Recognizing that elephants inhabiting the Upper Guinea forest of West Africa are highly endangered, Conservation International (CI) launched the Elephant Biology and Management (EBM) program in Ghana in 1999. The program is designed to address threats to the survival of West Africa's forest elephants through training, research, development of research tools, national-level institutional support, crop raiding reduction and mitigation, and habitat protection and conservation planning.

The forests of the West Africa region are ranked by CI as one of the "hottest of hotspots," harboring high biological richness, but also suffering from a high degree of threat as increasing human populations seek land and settlements. The Upper Guinea forest ecosystem spans six countries, extending from Guinea east to Togo. Once a belt of forest, the landscape is now heavily fragmented into forest "islands" by intensive logging and advancing agriculture that includes slash-and-burn practices.

As "flagship" species of the African continent, elephants are a global symbol of the large and varied fauna or our planet. Locally, they also are important symbols for many African cultures, representing taboos to some groups, while appearing in proverbs and stories for others. But West Africa's elephants have been little studied, not only because of the lack of human capacity, but also because of the difficulty of observing them in dense vegetation. It is known, however, that they play an important role in the forest ecosystem, through seed dispersal and browsing habits.
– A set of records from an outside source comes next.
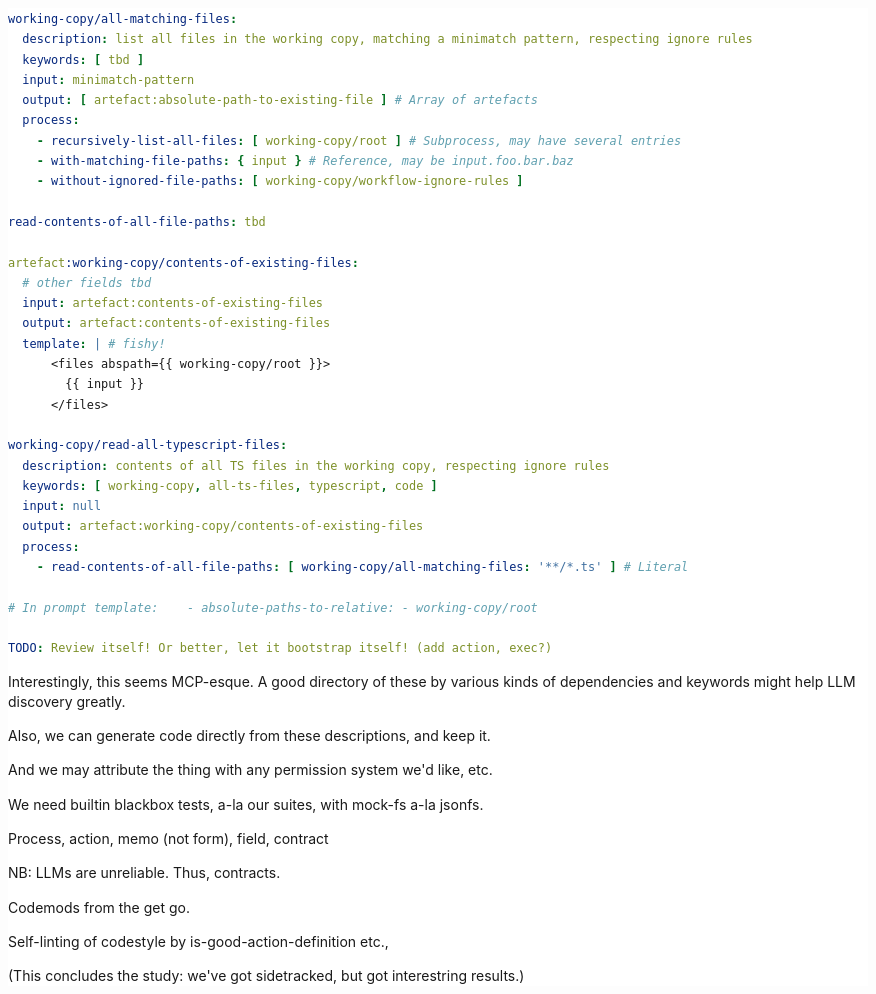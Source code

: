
```yaml
working-copy/all-matching-files:
  description: list all files in the working copy, matching a minimatch pattern, respecting ignore rules
  keywords: [ tbd ]
  input: minimatch-pattern
  output: [ artefact:absolute-path-to-existing-file ] # Array of artefacts
  process:
    - recursively-list-all-files: [ working-copy/root ] # Subprocess, may have several entries
    - with-matching-file-paths: { input } # Reference, may be input.foo.bar.baz
    - without-ignored-file-paths: [ working-copy/workflow-ignore-rules ]

read-contents-of-all-file-paths: tbd

artefact:working-copy/contents-of-existing-files:
  # other fields tbd
  input: artefact:contents-of-existing-files
  output: artefact:contents-of-existing-files
  template: | # fishy!
      <files abspath={{ working-copy/root }}>
        {{ input }}
      </files>

working-copy/read-all-typescript-files:
  description: contents of all TS files in the working copy, respecting ignore rules
  keywords: [ working-copy, all-ts-files, typescript, code ]
  input: null
  output: artefact:working-copy/contents-of-existing-files
  process:
    - read-contents-of-all-file-paths: [ working-copy/all-matching-files: '**/*.ts' ] # Literal

# In prompt template:    - absolute-paths-to-relative: - working-copy/root

TODO: Review itself! Or better, let it bootstrap itself! (add action, exec?)
```

Interestingly, this seems MCP-esque. A good directory of these by various kinds of dependencies and keywords might help
LLM discovery greatly.

Also, we can generate code directly from these descriptions, and keep it.

And we may attribute the thing with any permission system we'd like, etc.

We need builtin blackbox tests, a-la our suites, with mock-fs a-la jsonfs.

Process, action, memo (not form), field, contract

NB: LLMs are unreliable. Thus, contracts.

Codemods from the get go.

Self-linting of codestyle by is-good-action-definition etc.,

(This concludes the study: we've got sidetracked, but got interestring results.)
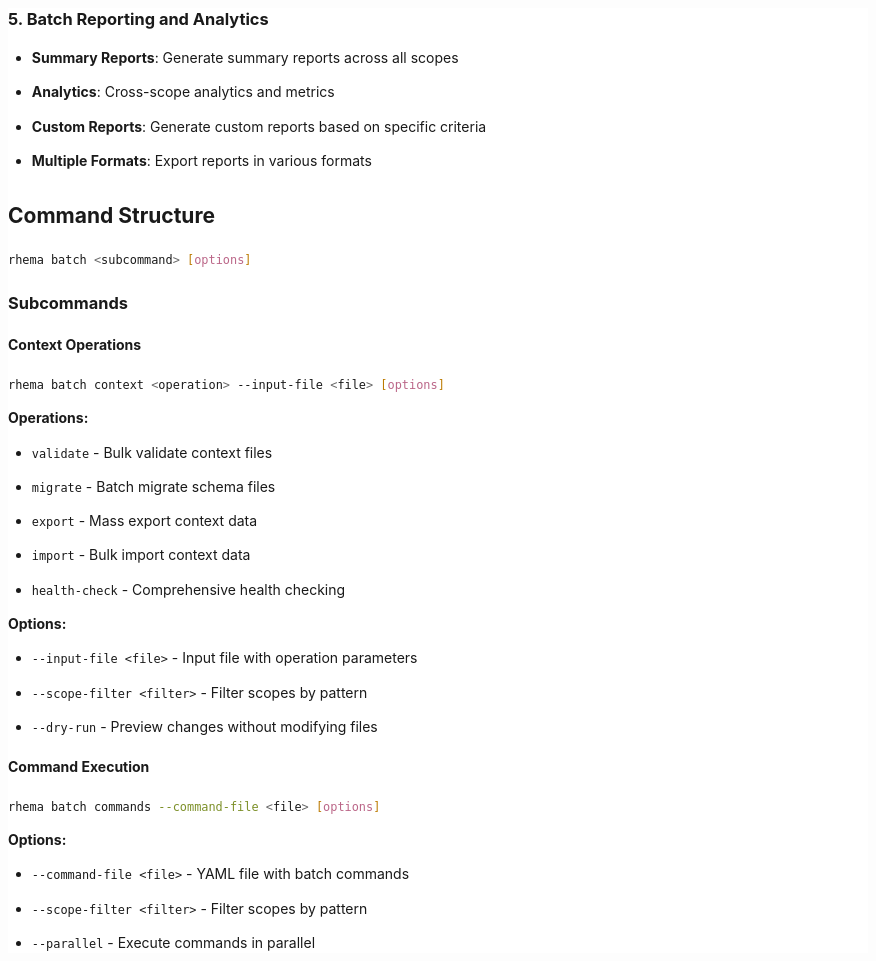 ### 5. Batch Reporting and Analytics


- **Summary Reports**: Generate summary reports across all scopes

- **Analytics**: Cross-scope analytics and metrics

- **Custom Reports**: Generate custom reports based on specific criteria

- **Multiple Formats**: Export reports in various formats

## Command Structure


```bash
rhema batch <subcommand> [options]
```

### Subcommands


#### Context Operations


```bash
rhema batch context <operation> --input-file <file> [options]
```

**Operations:**

- `validate` - Bulk validate context files

- `migrate` - Batch migrate schema files

- `export` - Mass export context data

- `import` - Bulk import context data

- `health-check` - Comprehensive health checking

**Options:**

- `--input-file <file>` - Input file with operation parameters

- `--scope-filter <filter>` - Filter scopes by pattern

- `--dry-run` - Preview changes without modifying files

#### Command Execution


```bash
rhema batch commands --command-file <file> [options]
```

**Options:**

- `--command-file <file>` - YAML file with batch commands

- `--scope-filter <filter>` - Filter scopes by pattern

- `--parallel` - Execute commands in parallel
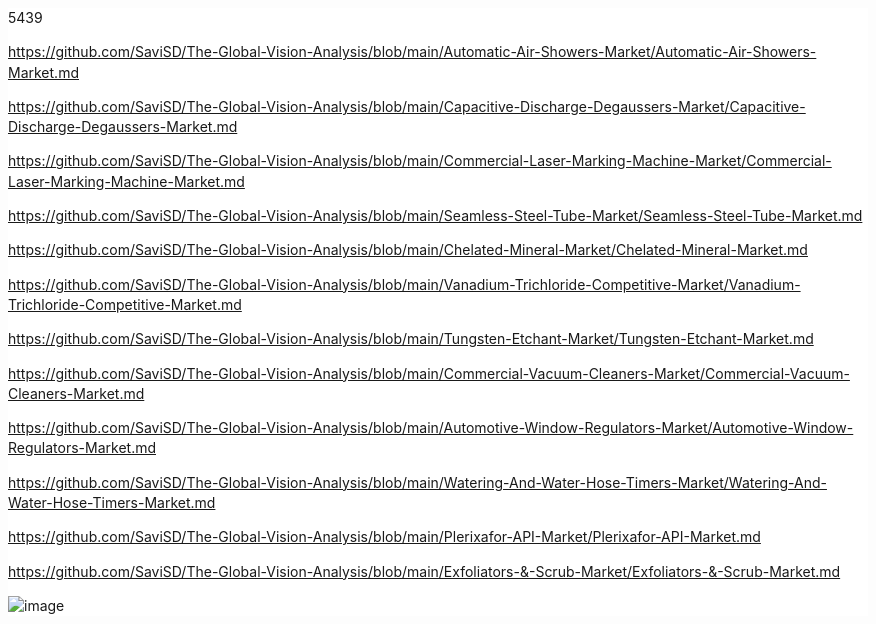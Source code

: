 5439</p><p><a href="https://github.com/SaviSD/The-Global-Vision-Analysis/blob/main/Automatic-Air-Showers-Market/Automatic-Air-Showers-Market.md">https://github.com/SaviSD/The-Global-Vision-Analysis/blob/main/Automatic-Air-Showers-Market/Automatic-Air-Showers-Market.md</a></p><p><a href="https://github.com/SaviSD/The-Global-Vision-Analysis/blob/main/Capacitive-Discharge-Degaussers-Market/Capacitive-Discharge-Degaussers-Market.md">https://github.com/SaviSD/The-Global-Vision-Analysis/blob/main/Capacitive-Discharge-Degaussers-Market/Capacitive-Discharge-Degaussers-Market.md</a></p><p><a href="https://github.com/SaviSD/The-Global-Vision-Analysis/blob/main/Commercial-Laser-Marking-Machine-Market/Commercial-Laser-Marking-Machine-Market.md">https://github.com/SaviSD/The-Global-Vision-Analysis/blob/main/Commercial-Laser-Marking-Machine-Market/Commercial-Laser-Marking-Machine-Market.md</a></p><p><a href="https://github.com/SaviSD/The-Global-Vision-Analysis/blob/main/Seamless-Steel-Tube-Market/Seamless-Steel-Tube-Market.md">https://github.com/SaviSD/The-Global-Vision-Analysis/blob/main/Seamless-Steel-Tube-Market/Seamless-Steel-Tube-Market.md</a></p><p><a href="https://github.com/SaviSD/The-Global-Vision-Analysis/blob/main/Chelated-Mineral-Market/Chelated-Mineral-Market.md">https://github.com/SaviSD/The-Global-Vision-Analysis/blob/main/Chelated-Mineral-Market/Chelated-Mineral-Market.md</a></p><p><a href="https://github.com/SaviSD/The-Global-Vision-Analysis/blob/main/Vanadium-Trichloride-Competitive-Market/Vanadium-Trichloride-Competitive-Market.md">https://github.com/SaviSD/The-Global-Vision-Analysis/blob/main/Vanadium-Trichloride-Competitive-Market/Vanadium-Trichloride-Competitive-Market.md</a></p><p><a href="https://github.com/SaviSD/The-Global-Vision-Analysis/blob/main/Tungsten-Etchant-Market/Tungsten-Etchant-Market.md">https://github.com/SaviSD/The-Global-Vision-Analysis/blob/main/Tungsten-Etchant-Market/Tungsten-Etchant-Market.md</a></p><p><a href="https://github.com/SaviSD/The-Global-Vision-Analysis/blob/main/Commercial-Vacuum-Cleaners-Market/Commercial-Vacuum-Cleaners-Market.md">https://github.com/SaviSD/The-Global-Vision-Analysis/blob/main/Commercial-Vacuum-Cleaners-Market/Commercial-Vacuum-Cleaners-Market.md</a></p><p><a href="https://github.com/SaviSD/The-Global-Vision-Analysis/blob/main/Automotive-Window-Regulators-Market/Automotive-Window-Regulators-Market.md">https://github.com/SaviSD/The-Global-Vision-Analysis/blob/main/Automotive-Window-Regulators-Market/Automotive-Window-Regulators-Market.md</a></p><p><a href="https://github.com/SaviSD/The-Global-Vision-Analysis/blob/main/Watering-And-Water-Hose-Timers-Market/Watering-And-Water-Hose-Timers-Market.md">https://github.com/SaviSD/The-Global-Vision-Analysis/blob/main/Watering-And-Water-Hose-Timers-Market/Watering-And-Water-Hose-Timers-Market.md</a></p><p><a href="https://github.com/SaviSD/The-Global-Vision-Analysis/blob/main/Plerixafor-API-Market/Plerixafor-API-Market.md">https://github.com/SaviSD/The-Global-Vision-Analysis/blob/main/Plerixafor-API-Market/Plerixafor-API-Market.md</a></p><p><a href="https://github.com/SaviSD/The-Global-Vision-Analysis/blob/main/Exfoliators-&-Scrub-Market/Exfoliators-&-Scrub-Market.md">https://github.com/SaviSD/The-Global-Vision-Analysis/blob/main/Exfoliators-&-Scrub-Market/Exfoliators-&-Scrub-Market.md</a></p>
![image](https://github.com/user-attachments/assets/c7e3c53d-7b1f-4d00-9e48-3a3ef13803b2)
The taxonomy of elephants is currently being reviewed as a consequence of rapid advances in genetics. One study showed that there are at least two species of African elephants, the forest elephant (Loxodonta cycotis) and the savannah elephant (Loxodonta africana)(Roca et al, 2001). More recent work indicated that West African elephants may differ from elephants elsewhere on the continent to the extent that they should be classified as a separate subspecies or species (Eggert, 2001). If that finding were confirmed, it would mean that West African elephants are the most threatened elephant species and conservation measures woul become more urgent.